We are still interested in finding points where $ f $ does not change as we walk, since these points might be (constrained) extrema. We therefore seek $ \mathbf{x} $ such that any allowable direction of movement away from $\mathbf{x}$ is perpendicular to $ \nabla f(\mathbf{x}) $ (otherwise we could increase $f$ by moving along that allowable direction). In other words, $ \nabla f(\mathbf{x}) \in A^{\perp} = S ,.$ Thus there are scalars $ \lambda_1, \lambda_2,\ \dots, \lambda_M $ such that

$$ \nabla f(\mathbf{x}) = \sum_{k=1}^M \lambda_k , \nabla g_k (\mathbf{x}) \quad \iff \quad \nabla f(\mathbf{x}) - \sum_{k=1}^M {\lambda_k \nabla g_k (\mathbf{x})} = 0 ~. $$

These scalars are the Lagrange multipliers. We now have $ M $ of them, one for every constraint.

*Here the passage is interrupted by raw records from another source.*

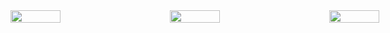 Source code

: <div style="display:flex;">
<img src="https://user-images.githubusercontent.com/48173231/226185794-c38160ac-3275-4dc0-ae61-90930e44d6de.jpg" style="min-width:250px; width:32%; margin:0 1% 10px 0"/>
<img src="https://user-images.githubusercontent.com/48173231/226185812-e1d00b4e-a31f-4e4e-8527-e2521b453c5b.jpg" style="min-width:250px; width:32%; margin:0 1% 10px 0"/>
<img src="https://user-images.githubusercontent.com/48173231/226185814-582f3c52-1951-4480-b592-136241b0c58b.jpg" style="min-width:250px; width:32%; margin:0 1% 10px 0"/>
<img src="https://user-images.githubusercontent.com/48173231/226185809-6161e7a2-3000-44ce-8070-c285322084d4.jpg" style="min-width:250px; width:32%; margin:0 1% 10px 0"/>
<img src="https://user-images.githubusercontent.com/48173231/226185821-a93a69e5-0a61-4690-9537-e74172493ad9.jpg" style="min-width:250px; width:32%; margin:0 1% 10px 0"/>
<img src="https://user-images.githubusercontent.com/48173231/226185779-f05b432b-2f41-4b99-b106-4bbb5990901b.jpg" style="min-width:250px; width:32%; margin:0 1% 10px 0"/>
<img src="https://user-images.githubusercontent.com/48173231/226185785-98523adb-816b-4bbc-a37d-f55e6715a7cc.jpg" style="min-width:250px; width:32%; margin:0 1% 10px 0"/>
<img src="https://user-images.githubusercontent.com/48173231/226185788-612e1510-902e-4069-af31-e2edbedb6e9d.jpg" style="min-width:250px; width:32%; margin:0 1% 10px 0"/>
<img src="https://user-images.githubusercontent.com/48173231/226185789-a8f96d49-56d9-4b42-aa1e-bb26087acad8.jpg" style="min-width:250px; width:32%; margin:0 1% 10px 0"/>
<img src="https://user-images.githubusercontent.com/48173231/226185790-99c19044-c547-4aa8-ad11-577f03b4fba4.jpg" style="min-width:250px; width:32%; margin:0 1% 10px 0"/>
<img src="https://user-images.githubusercontent.com/48173231/226185791-efb76a70-c328-4d12-b691-7158cb08e1e5.jpg" style="min-width:250px; width:32%; margin:0 1% 10px 0"/>
<img src="https://user-images.githubusercontent.com/48173231/226185792-ca05008b-0324-436f-a12e-679acb7476e3.jpg" style="min-width:250px; width:32%; margin:0 1% 10px 0"/>
<img src="https://user-images.githubusercontent.com/48173231/226185796-56ab7f04-d083-48af-972c-21baafe973f9.jpg" style="min-width:250px; width:32%; margin:0 1% 10px 0"/>
<img src="https://user-images.githubusercontent.com/48173231/226185799-04574663-4c9d-4a55-8607-812e405ee476.jpg" style="min-width:250px; width:32%; margin:0 1% 10px 0"/>
<img src="https://user-images.githubusercontent.com/48173231/226185800-23d3b56f-7ef3-4999-a53b-4639b37167e0.jpg" style="min-width:250px; width:32%; margin:0 1% 10px 0"/>
<img src="https://user-images.githubusercontent.com/48173231/226185802-259f07d1-6d5f-44ee-adbd-5726e948421a.jpg" style="min-width:250px; width:32%; margin:0 1% 10px 0"/>
<img src="https://user-images.githubusercontent.com/48173231/226185804-edf44995-d990-4ca8-965e-7c176d8bdf65.jpg" style="min-width:250px; width:32%; margin:0 1% 10px 0"/>
<img src="https://user-images.githubusercontent.com/48173231/226185805-607c2eec-c7d6-43ac-8454-995b834fa44e.jpg" style="min-width:250px; width:32%; margin:0 1% 10px 0"/>
<img src="https://user-images.githubusercontent.com/48173231/226185806-78ce2363-045a-48c0-8b89-6c74d099e7b9.jpg" style="min-width:250px; width:32%; margin:0 1% 10px 0"/>
<img src="https://user-images.githubusercontent.com/48173231/226185816-5bcf0e87-b38a-44b4-8749-b62987951e80.jpg" style="min-width:250px; width:32%; margin:0 1% 10px 0"/>
<img src="https://user-images.githubusercontent.com/48173231/226185817-a441e748-a64c-409b-a7dc-3e360ab6ab52.jpg" style="min-width:250px; width:32%; margin:0 1% 10px 0"/>
<img src="https://user-images.githubusercontent.com/48173231/226185819-c13b1a38-4fdb-4893-9026-f0dba1873e4d.jpg" style="min-width:250px; width:32%; margin:0 1% 10px 0"/>
</div>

As before, we introduce an auxiliary function

$$ \mathcal{L} (x_1, \ldots, x_n, \lambda_1, \ldots, \lambda_M) = f (x_1, \ldots, x_n) - \sum\limits_{k=1}^M {\lambda_k g_k ( x_1, \ldots , x_n )} $$

and solve

$$ \nabla_{x_1, \ldots , x_n, \lambda_1, \ldots, \lambda_M} \mathcal{L} (x_1, \ldots, x_n, \lambda_1, \ldots, \lambda_M) = 0 \iff \begin{cases} \nabla f(\mathbf{x}) - \sum_{k=1}^M {\lambda_k , \nabla g_k (\mathbf{x})} = 0 \\ g_1(\mathbf{x}) = \cdots = g_M(\mathbf{x}) = 0 \end{cases} $$

which amounts to solving $ n+M $ equations in $ n+M $ unknowns.

The constraint qualification assumption when there are multiple constraints is that the constraint gradients at the relevant point are linearly independent.